__WHAT IS EXPECTED__. Using the data below, copy out all lines with the word "production".

__DATA__.
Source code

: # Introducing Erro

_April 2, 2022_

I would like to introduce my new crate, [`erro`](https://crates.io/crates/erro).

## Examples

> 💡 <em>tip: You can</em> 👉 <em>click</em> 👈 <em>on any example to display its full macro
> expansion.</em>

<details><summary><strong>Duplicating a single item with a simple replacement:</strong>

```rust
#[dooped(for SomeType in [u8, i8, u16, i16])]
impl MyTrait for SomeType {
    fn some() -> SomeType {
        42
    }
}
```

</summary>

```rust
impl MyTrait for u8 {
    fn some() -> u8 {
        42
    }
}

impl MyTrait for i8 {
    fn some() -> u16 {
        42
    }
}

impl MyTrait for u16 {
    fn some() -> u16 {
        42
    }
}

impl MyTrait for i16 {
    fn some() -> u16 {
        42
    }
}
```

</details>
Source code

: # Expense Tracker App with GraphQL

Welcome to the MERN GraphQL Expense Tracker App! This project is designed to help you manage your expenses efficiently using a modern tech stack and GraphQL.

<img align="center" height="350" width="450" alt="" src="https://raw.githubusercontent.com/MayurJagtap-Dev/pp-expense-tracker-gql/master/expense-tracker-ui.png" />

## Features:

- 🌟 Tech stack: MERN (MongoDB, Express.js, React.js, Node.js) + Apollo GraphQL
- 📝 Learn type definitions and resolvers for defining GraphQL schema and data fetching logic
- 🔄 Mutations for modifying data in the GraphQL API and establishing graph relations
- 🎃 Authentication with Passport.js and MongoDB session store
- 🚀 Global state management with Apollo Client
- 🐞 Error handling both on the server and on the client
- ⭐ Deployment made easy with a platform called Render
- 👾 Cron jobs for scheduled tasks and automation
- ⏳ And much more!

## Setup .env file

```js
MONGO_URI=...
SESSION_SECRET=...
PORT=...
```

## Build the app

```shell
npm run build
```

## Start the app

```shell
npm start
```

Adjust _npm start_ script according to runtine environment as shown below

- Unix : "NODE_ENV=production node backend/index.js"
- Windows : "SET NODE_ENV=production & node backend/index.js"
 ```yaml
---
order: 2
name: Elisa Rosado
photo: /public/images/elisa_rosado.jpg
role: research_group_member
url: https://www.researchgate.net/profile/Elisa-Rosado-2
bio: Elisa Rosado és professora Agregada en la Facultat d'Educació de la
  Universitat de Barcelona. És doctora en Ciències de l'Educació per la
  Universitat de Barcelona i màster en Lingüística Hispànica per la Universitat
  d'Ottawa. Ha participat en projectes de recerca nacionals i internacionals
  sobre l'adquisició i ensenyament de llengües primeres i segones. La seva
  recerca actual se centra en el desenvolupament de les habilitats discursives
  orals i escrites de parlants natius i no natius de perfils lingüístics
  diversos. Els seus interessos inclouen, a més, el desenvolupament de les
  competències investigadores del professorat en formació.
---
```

__SOLUTION__.
- Unix : "NODE_ENV=production node backend/index.js"
- Windows : "SET NODE_ENV=production & node backend/index.js"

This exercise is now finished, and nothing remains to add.